Of 525 patients with fractures of the acetabulum and lower limb, 229 patients fulfilled the inclusion criteria. Mean age: 24.9 (range,3–60) years; Injury Severity Score: 19.66 (range, 16–43). The most frequent rates of ongoing local pain were stated by patients with fractures of the acetabulum (50%) and the proximal femur (45%). Moreover, the incidence of abnormal gait was significantly lower in patients with femoral shaft fractures when compared with the patients with fractures of the acetabulum (3.7% vs. 35%;p 0.0001), proximal femur (3.7% vs. 20%; p≤ 0.006), and tibial shaft (3.7% vs. 14.7%; p = 0.023).
Our results demonstrate a better long-term outcome in patients with femur shaft fractures, whereas patients with articular fractures and proximal femur fractures were associated with poorer outcomes. Fracture location is determining factor for long-term outcome
多发伤幸存患者的长期临床状况尚未得到很好的描述。本研究的目的是评估髋臼和下肢损伤的长期预后。

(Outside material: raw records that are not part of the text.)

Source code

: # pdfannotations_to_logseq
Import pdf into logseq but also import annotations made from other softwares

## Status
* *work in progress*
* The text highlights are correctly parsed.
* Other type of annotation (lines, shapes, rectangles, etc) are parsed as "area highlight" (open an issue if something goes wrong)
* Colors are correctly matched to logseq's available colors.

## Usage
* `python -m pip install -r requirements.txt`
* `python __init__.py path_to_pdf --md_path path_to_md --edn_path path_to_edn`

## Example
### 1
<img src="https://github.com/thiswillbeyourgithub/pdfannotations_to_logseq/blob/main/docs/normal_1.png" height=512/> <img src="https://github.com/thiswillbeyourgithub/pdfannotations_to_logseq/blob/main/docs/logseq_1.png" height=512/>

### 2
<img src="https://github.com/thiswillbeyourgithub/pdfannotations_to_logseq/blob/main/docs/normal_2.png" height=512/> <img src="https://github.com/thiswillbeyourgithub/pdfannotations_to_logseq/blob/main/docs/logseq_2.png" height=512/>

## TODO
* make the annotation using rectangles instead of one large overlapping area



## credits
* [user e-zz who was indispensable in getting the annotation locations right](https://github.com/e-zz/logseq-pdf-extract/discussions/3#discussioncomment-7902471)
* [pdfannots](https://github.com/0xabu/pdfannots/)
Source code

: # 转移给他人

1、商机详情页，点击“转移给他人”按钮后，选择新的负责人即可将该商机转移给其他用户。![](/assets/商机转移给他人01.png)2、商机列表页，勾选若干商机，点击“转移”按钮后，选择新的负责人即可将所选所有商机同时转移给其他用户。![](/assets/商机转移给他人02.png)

邀请至少在参与本研究 10 年前在一级创伤中心接受治疗的患者进行随访体检。共检查了 637 名患者。纳入标准如下:损伤严重程度评分≥16 分;在一级创伤中心治疗;下肢损伤:髋臼、股骨近端、股骨干、膝关节和胫骨骨干骨折。排除标准如下:随访检查不完整、截肢、踝关节和足部骨折、年龄大于 60 岁且小于 3 岁的患者。随访检查包括以下参数:运动范围、疼痛、跛行、康复成功和结局评分。
在 525 例髋臼和下肢骨折患者中,有 229 例符合纳入标准。平均年龄:24.9(范围,3-60)岁;损伤严重程度评分:19.66(范围,16-43)。髋臼骨折和股骨近端骨折患者持续局部疼痛的发生率最高(分别为 50%和 45%)。此外,与髋臼骨折患者(3.7%比 35%;p 0.0001)、股骨近端骨折患者(3.7%比 20%;p≤0.006)和胫骨骨干骨折患者(3.7%比 14.7%;p=0.023)相比,股骨干骨折患者发生异常步态的发生率显著较低。
我们的结果表明,股骨干骨折患者的长期预后较好,而关节内骨折和股骨近端骨折患者的预后较差。骨折部位是长期预后的决定因素。